Last December, the U.S. Supreme Court refused to review the Second Circuit decision, despite the urging of CLS and its amici to consider the churches’ free speech claim of equal access to government facilities. In January, however, the Supreme Court issued its robust decision in Hosanna-Tabor Evangelical Lutheran Church and School, which enforced the Religion Clauses’ protection of churches’ internal governance. In February, Bronx Household of Faith asked the district court to consider its free exercise claim, which had not been ruled upon earlier, particularly in light of Hosanna-Tabor. In March, the district court issued a preliminary injunction in favor of the New York churches and is now considering issuance of a permanent injunction.
March 2012
Today, by a vote of 51-48 the Senate decided to table the Blunt Amendment.

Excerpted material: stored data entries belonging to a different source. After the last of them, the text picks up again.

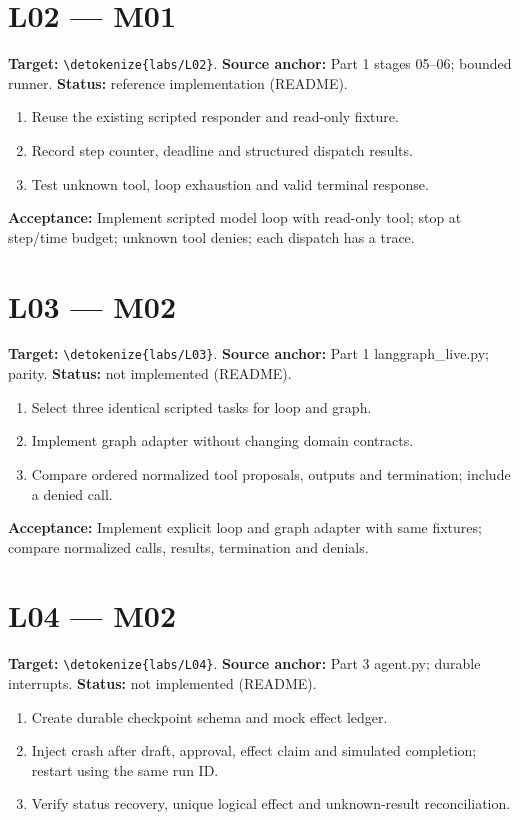 \documentclass[11pt,letterpaper]{article}
\newcommand{\src}[1]{\expandafter\nolinkurl\expandafter{\detokenize{#1}}}
\begin{document}
\section{L02 --- M01}

\textbf{Target:} \src{labs/L02}. \textbf{Source anchor:} Part 1 stages 05--06; bounded runner. \textbf{Status:} reference implementation (README).

\begin{enumerate}
\item Reuse the existing scripted responder and read-only fixture.
\item Record step counter, deadline and structured dispatch results.
\item Test unknown tool, loop exhaustion and valid terminal response.
\end{enumerate}

\textbf{Acceptance:} Implement scripted model loop with read-only tool; stop at step/time budget; unknown tool denies; each dispatch has a trace.

\section{L03 --- M02}

\textbf{Target:} \src{labs/L03}. \textbf{Source anchor:} Part 1 langgraph\_live.py; parity. \textbf{Status:} not implemented (README).

\begin{enumerate}
\item Select three identical scripted tasks for loop and graph.
\item Implement graph adapter without changing domain contracts.
\item Compare ordered normalized tool proposals, outputs and termination; include a denied call.
\end{enumerate}

\textbf{Acceptance:} Implement explicit loop and graph adapter with same fixtures; compare normalized calls, results, termination and denials.

\section{L04 --- M02}

\textbf{Target:} \src{labs/L04}. \textbf{Source anchor:} Part 3 agent.py; durable interrupts. \textbf{Status:} not implemented (README).

\begin{enumerate}
\item Create durable checkpoint schema and mock effect ledger.
\item Inject crash after draft, approval, effect claim and simulated completion; restart using the same run ID.
\item Verify status recovery, unique logical effect and unknown-result reconciliation.
\end{enumerate}
\end{document}
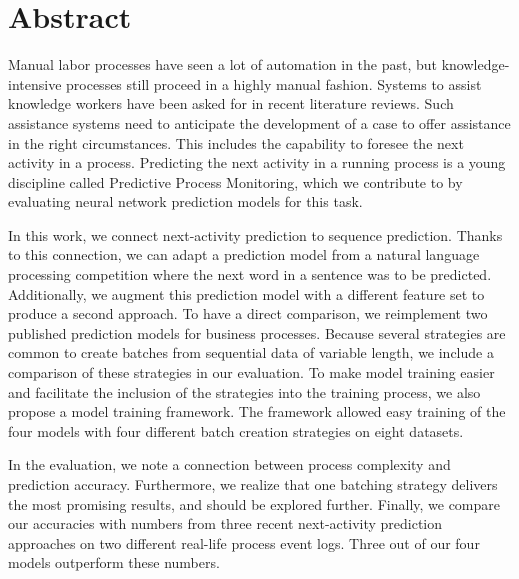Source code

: 


\begingroup
\let\clearpage\relax
\let\cleardoublepage\relax
\let\cleardoublepage\relax

\chapter*{Abstract}
Manual labor processes have seen a lot of automation in the past, but knowledge-intensive processes still proceed in a highly manual fashion.
Systems to assist knowledge workers have been asked for in recent literature reviews.
Such assistance systems need to anticipate the development of a case to offer assistance in the right circumstances.
This includes the capability to foresee the next activity in a process.
Predicting the next activity in a running process is a young discipline called Predictive Process Monitoring, which we contribute to by evaluating neural network prediction models for this task.

In this work, we connect next-activity prediction to sequence prediction.
Thanks to this connection, we can adapt a prediction model from a natural language processing competition where the next word in a sentence was to be predicted.
Additionally, we augment this prediction model with a different feature set to produce a second approach.
To have a direct comparison, we reimplement two published prediction models for business processes.
Because several strategies are common to create batches from sequential data of variable length, we include a comparison of these strategies in our evaluation.
To make model training easier and facilitate the inclusion of the strategies into the training process, we also propose a model training framework.
The framework allowed easy training of the four models with four different batch creation strategies on eight datasets.

In the evaluation, we note a connection between process complexity and prediction accuracy.
Furthermore, we realize that one batching strategy delivers the most promising results, and should be explored further.
Finally, we compare our accuracies with numbers from three recent next-activity prediction approaches on two different real-life process event logs.
Three out of our four models outperform these numbers.
\newpage
{}
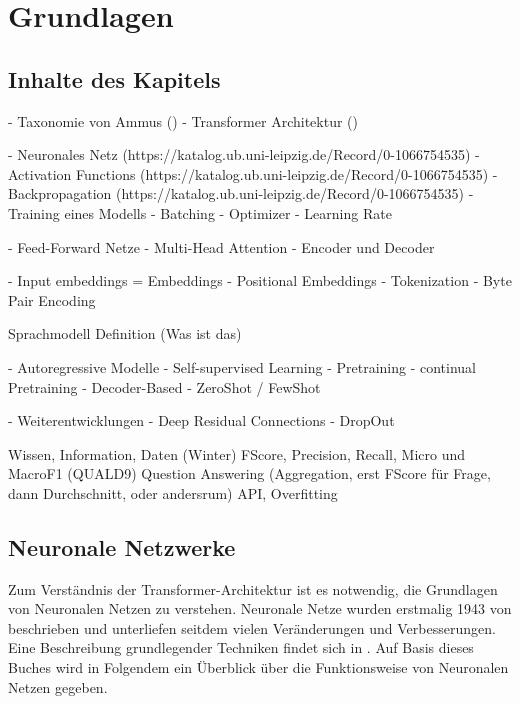 \chapter{Grundlagen}\label{ch:preliminaries}




\section*{Inhalte des Kapitels}
- Taxonomie von Ammus (\citet{ammus}) %
- Transformer Architektur (\citet{attention}) %

- Neuronales Netz (https://katalog.ub.uni-leipzig.de/Record/0-1066754535) %
- Activation Functions (https://katalog.ub.uni-leipzig.de/Record/0-1066754535) %
- Backpropagation (https://katalog.ub.uni-leipzig.de/Record/0-1066754535)%
- Training eines Modells %
    - Batching %
    - Optimizer %
    - Learning Rate %

- Feed-Forward Netze
- Multi-Head Attention
- Encoder und Decoder

- Input embeddings = Embeddings
- Positional Embeddings
- Tokenization %
    - Byte Pair Encoding %


Sprachmodell Definition (Was ist das)

- Autoregressive Modelle
    - Self-supervised Learning %
    - Pretraining
    - continual Pretraining
    - Decoder-Based
    - ZeroShot / FewShot

- Weiterentwicklungen
    - Deep Residual Connections %
    - DropOut   %

Wissen, Information, Daten (Winter)
FScore, Precision, Recall, Micro und MacroF1 (QUALD9)
Question Answering (Aggregation, erst FScore für Frage, dann Durchschnitt, oder andersrum)
API, Overfitting

\section{Neuronale Netzwerke}
Zum Verständnis der Transformer-Architektur ist es notwendig, die Grundlagen von Neuronalen Netzen zu verstehen.
Neuronale Netze wurden erstmalig 1943 von \citet{neuronal_networks_first} beschrieben und unterliefen seitdem vielen Veränderungen und Verbesserungen.
Eine Beschreibung grundlegender Techniken findet sich in \citet{neuronale-netze}. Auf Basis dieses Buches wird in Folgendem ein Überblick über die Funktionsweise von Neuronalen Netzen gegeben.\\

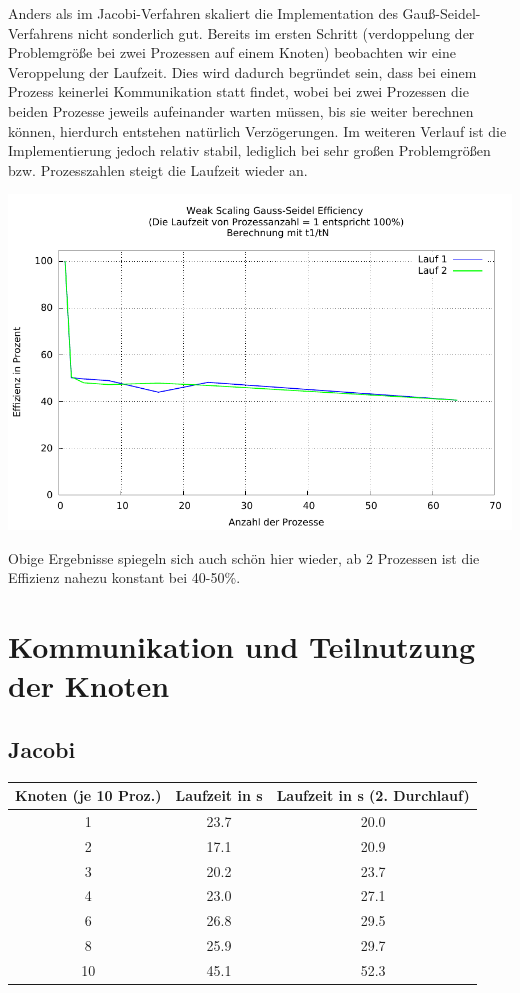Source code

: \documentclass[a4paper]{article}
\begin{document}
Anders als im Jacobi-Verfahren skaliert die Implementation des Gauß-Seidel-Verfahrens nicht sonderlich gut. Bereits im ersten Schritt (verdoppelung der Problemgröße bei zwei Prozessen auf einem Knoten) beobachten wir eine Veroppelung der Laufzeit. Dies wird dadurch begründet sein, dass bei einem Prozess keinerlei Kommunikation statt findet, wobei bei zwei Prozessen die beiden Prozesse jeweils aufeinander warten müssen, bis sie weiter berechnen können, hierdurch entstehen natürlich Verzögerungen. Im weiteren Verlauf ist die Implementierung jedoch relativ stabil, lediglich bei sehr großen Problemgrößen bzw. Prozesszahlen steigt die Laufzeit wieder an.

\includegraphics[scale=0.8]{img/WEAK_SCALING_GS_efficiency.pdf}

Obige Ergebnisse spiegeln sich auch schön hier wieder, ab 2 Prozessen ist die Effizienz nahezu konstant bei 40-50\%.

\section{Kommunikation und Teilnutzung der Knoten}
\subsection{Jacobi}
\begin{tabular}{|c|c|c|}
\hline 
Knoten (je 10 Proz.) & Laufzeit in s & Laufzeit in s (2. Durchlauf) \\ 
\hline 
1 & 23.7 & 20.0 \\ 
\hline 
2 & 17.1 & 20.9 \\ 
\hline 
3 & 20.2 & 23.7 \\ 
\hline 
4 & 23.0 & 27.1 \\ 
\hline 
6 & 26.8 & 29.5 \\ 
\hline 
8 & 25.9 & 29.7 \\ 
\hline 
10 & 45.1 & 52.3 \\ 
\hline 
\end{tabular} 
\end{document}
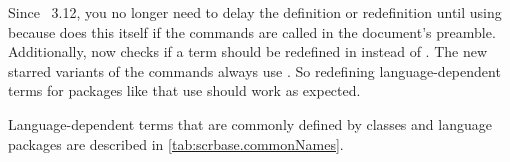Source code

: Since \KOMAScript~3.12, you no longer need
to delay the definition or redefinition until
 using  because
 does this itself if the commands are called in the
document's preamble. Additionally,  now checks if a term
should be redefined in  instead of
. The new starred variants of the commands
always use . So redefining language-dependent
terms for packages like  that use
 should work as expected.

Language-dependent terms that are commonly defined by classes and language
packages are described in \autoref{tab:scrbase.commonNames}.

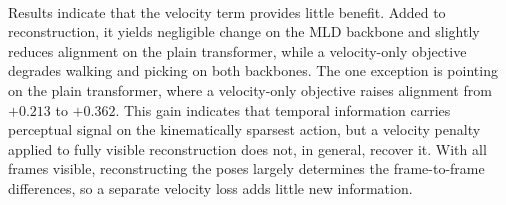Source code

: \documentclass[letterpaper]{article} %
\begin{document}
\begin{table}[htbp]
\centering
\setlength{\tabcolsep}{4pt}
\small
\caption{Alignment (Spearman $\rho$) by training objective ($n=25$, mean $\pm$ SE).
Bold: best (highest mean) in each column.}
~\label{tab:velLoss}
\end{table}

Results indicate that the velocity term provides little benefit. Added to reconstruction, it yields negligible change on the
MLD backbone and slightly reduces alignment on the plain transformer, while a velocity-only objective
degrades walking and picking on both backbones. The one exception is pointing on the plain transformer, where a velocity-only objective raises alignment from $+0.213$ to $+0.362$. This gain indicates that temporal information carries perceptual signal on the kinematically sparsest action, but a velocity penalty applied to fully visible reconstruction does not, in general, recover it.  With all frames visible, reconstructing the poses largely determines the frame-to-frame differences, so a separate velocity loss adds little new information. 
\end{document}

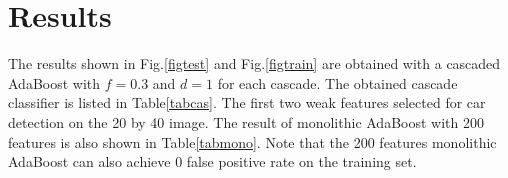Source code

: \documentclass[12pt]{article}
\begin{document}

\section{Results}
The results shown in Fig.\ref{figtest} and Fig.\ref{figtrain} are obtained with a cascaded AdaBoost with $f=0.3$ and $d=1$ for each cascade. The obtained cascade classifier is listed in Table\ref{tabcas}. The first two weak features selected for car detection on the 20 by 40 image. The result of monolithic AdaBoost with 200 features is also shown in Table\ref{tabmono}. Note that the 200 features monolithic AdaBoost can also achieve 0 false positive rate on the training set.
\end{document}
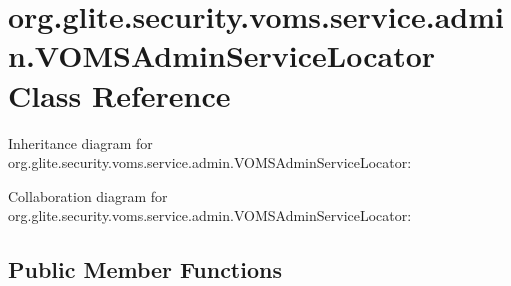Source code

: \hypertarget{classorg_1_1glite_1_1security_1_1voms_1_1service_1_1admin_1_1VOMSAdminServiceLocator}{
\section{org.glite.security.voms.service.admin.VOMSAdminServiceLocator Class Reference}
\label{classorg_1_1glite_1_1security_1_1voms_1_1service_1_1admin_1_1VOMSAdminServiceLocator}
}


Inheritance diagram for org.glite.security.voms.service.admin.VOMSAdminServiceLocator:


Collaboration diagram for org.glite.security.voms.service.admin.VOMSAdminServiceLocator:
\subsection*{Public Member Functions}
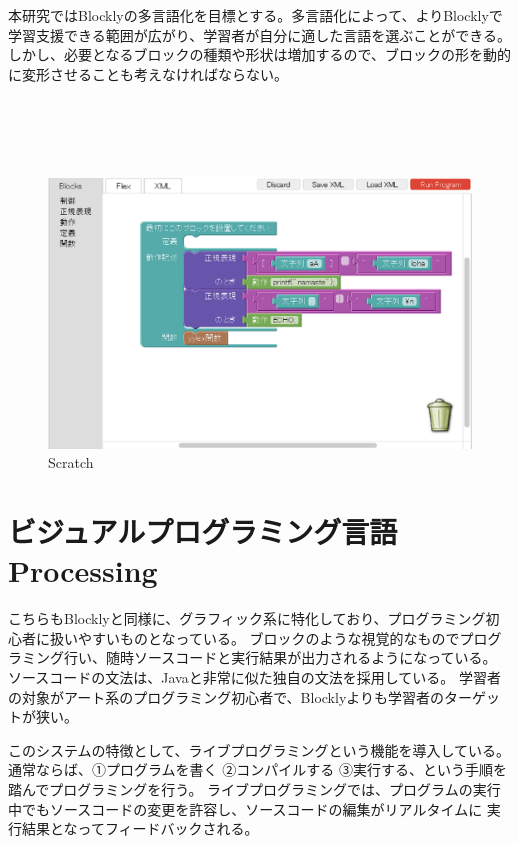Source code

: \documentclass{eniepaper}
\begin{document}
本研究ではBlocklyの多言語化を目標とする。多言語化によって、よりBlocklyで学習支援できる範囲が広がり、学習者が自分に適した言語を選ぶことができる。しかし、必要となるブロックの種類や形状は増加するので、ブロックの形を動的に変形させることも考えなければならない。 
\\
\\
\\
\\
\\
\begin{figure}[h]
\begin{center}
\includegraphics[scale=0.3]{img/ozaki.eps}
\caption{Scratch}%
\label{fig:ozaki}
\end{center}%
\end{figure}%

\newpage

   \section{ビジュアルプログラミング言語 Processing}
   
こちらもBlocklyと同様に、グラフィック系に特化しており、プログラミング初心者に扱いやすいものとなっている。
 ブロックのような視覚的なものでプログラミング行い、随時ソースコードと実行結果が出力されるようになっている。
 ソースコードの文法は、Javaと非常に似た独自の文法を採用している。
 学習者の対象がアート系のプログラミング初心者で、Blocklyよりも学習者のターゲットが狭い。
 
 このシステムの特徴として、ライブプログラミングという機能を導入している。
 通常ならば、①プログラムを書く ②コンパイルする ③実行する、という手順を踏んでプログラミングを行う。
 ライブプログラミングでは、プログラムの実行中でもソースコードの変更を許容し、ソースコードの編集がリアルタイムに
 実行結果となってフィードバックされる。
 
\end{document}

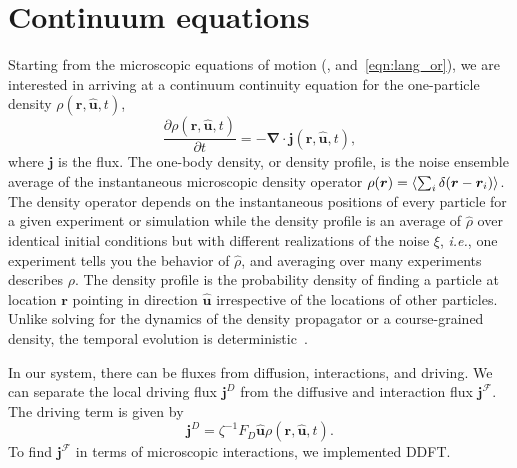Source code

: \section{Continuum equations}
Starting from the microscopic equations of motion (,
and~\ref{eqn:lang_or}), we are interested in arriving at a continuum continuity
equation for the one-particle density $ \rho(\bm{r}, \hat{ \bm{u} },t) $,
%
\begin{equation}
  \label{eqn:continuity}
  \frac{\partial \rho( \bm{r}, \hat{\bm{u}}, t )}{\partial t} 
  = -\bm{\nabla} \cdot \bm{j} ( \bm{r}, \hat{\bm{u}}, t ),
\end{equation}
%
where $\bm{j}$ is the flux.  The one-body density, or density profile, is the
noise ensemble average of the instantaneous microscopic density operator
$\rho(\bm{r}) = \left\langle \sum_i \delta( \bm{r} - \bm{r}_i ) \right\rangle$. The density operator
depends on the instantaneous positions of every particle for a given experiment
or simulation while the density profile is an average of $\hat{\rho}$ over
identical initial conditions but with different realizations of the noise
$\xi$, \textit{i.e.}, one experiment tells you the behavior of $\hat{\rho}$,
and averaging over many experiments describes $\rho$.  The density profile is
the probability density of finding a particle at location $\bm{r}$ pointing in
direction $ \hat{ \bm{u} } $ irrespective of the locations of other particles.
Unlike solving for the dynamics of the density propagator or a course-grained
density, the temporal evolution is deterministic~\cite{archer_dynamical_04a}. 

In our system, there can be fluxes from diffusion, interactions, and driving. We
can separate the local driving flux $\bm{j}^{D}$ from the diffusive and
interaction flux $\bm{j}^{\mathcal{F}}$.  The driving term is given by
%
\begin{equation}
  \bm{j} ^ {D}  = \zeta^{-1} F_D \hat{\bm{u}} 
  \rho( \bm{r}, \hat{\bm{u}}, t).
\end{equation}
%
To find $\bm{j}^{\mathcal{F}}$ in terms of microscopic interactions, we
implemented DDFT\@.


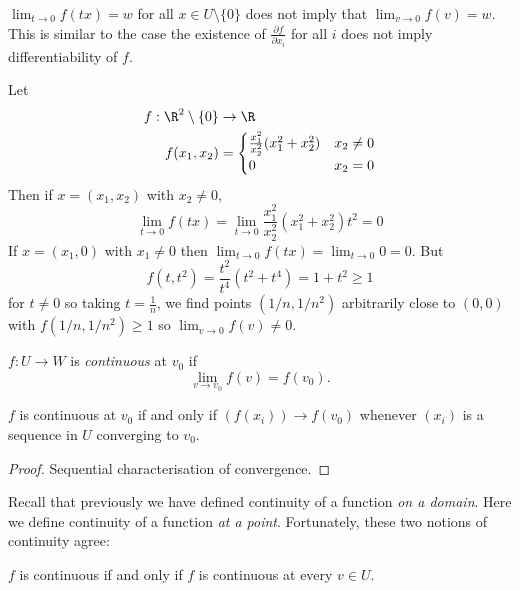 \documentclass[a4paper]{article}
\theoremstyle{definition}
\begin{document}
\begin{note}
  \(\lim_{t \to 0} f(t x) = w\) for all \( x \in U\setminus \{0\}\) does not imply that \(\lim_{v \to 0} f(v) = w\). This is similar to the case the existence of \(\frac{\partial f}{\partial x_i}\) for all \(i\) does not imply differentiability of \(f\).
\end{note}

\begin{eg}
  Let
  \begin{align*}
    f: \R^2\setminus\{0\} &\to \R \\
    f(x_1, x_2) &=
                  \begin{cases}
                    \frac{x_1^2}{x_2^2}(x_1^2 + x_2^2) & x_2 \neq 0 \\
                    0 & x_2 = 0
                  \end{cases}
  \end{align*}
  Then if \(x = (x_1, x_2)\) with \(x_2 \neq 0\),
  \[
    \lim_{t \to 0} f(t x) = \lim_{t \to 0} \frac{x_1^2}{x_2^2}(x_1^2 + x_2^2) t^2 = 0
  \]
  If \(x = (x_1, 0)\) with \(x_1 \neq 0\) then \(\lim_{t \to 0} f(t x) = \lim_{t \to 0} 0 = 0\). But
  \[
    f(t, t^2) = \frac{t^2}{t^4}(t^2 + t^4) = 1 + t^2 \geq 1
  \]
  for \(t \neq 0\) so taking \(t = \frac{1}{n}\), we find points \((1/n, 1/n^2)\) arbitrarily close to \((0, 0)\) with \(f(1/n, 1/n^2) \geq 1\) so \(\lim_{v \to 0} f(v) \neq 0\).
\end{eg}

\begin{definition}[Continuity]
  \(f: U \to W\) is \emph{continuous} at \(v_0\) if
  \[
    \lim_{v \to v_0} f(v) = f(v_0).
  \]
\end{definition}

\begin{lemma}
  \(f\) is continuous at \(v_0\) if and only if \((f(x_i)) \to f(v_0)\) whenever \((x_i)\) is a sequence in \(U\) converging to \(v_0\).
\end{lemma}

\begin{proof}
  Sequential characterisation of convergence.
\end{proof}

Recall that previously we have defined continuity of a function \emph{on a domain}. Here we define continuity of a function \emph{at a point}. Fortunately, these two notions of continuity agree:

\begin{corollary}
  \(f\) is continuous if and only if \(f\) is continuous at every \(v \in U\).
\end{corollary}
\end{document}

The Blunt Amendment would have amended the Patient Protection and Affordable Care Act (the 2010 health reform law) to protect rights of conscience. The amendment provided that mandated health plans need not cover items or services contrary to the religious beliefs of the issuer, purchaser, or beneficiary of the plan. The amendment also allowed health plans to safeguard healthcare providers’ rights of conscience.
On February 29, CLS sent a letter to all senators expressing its support for the amendment named for its lead sponsor, Senator Blunt of Missouri. The religious liberty community, including CLS, united in opposition to the extremely narrow exemption. On February 10, the President announced a “compromise” that simply made the narrow exemption final and left the previous policy in place. The “compromise” was to allow some religious employers an additional year — until after the election — to comply. During this time further discussions are to occur with an Administration that has been tone-deaf to religious liberty concerns.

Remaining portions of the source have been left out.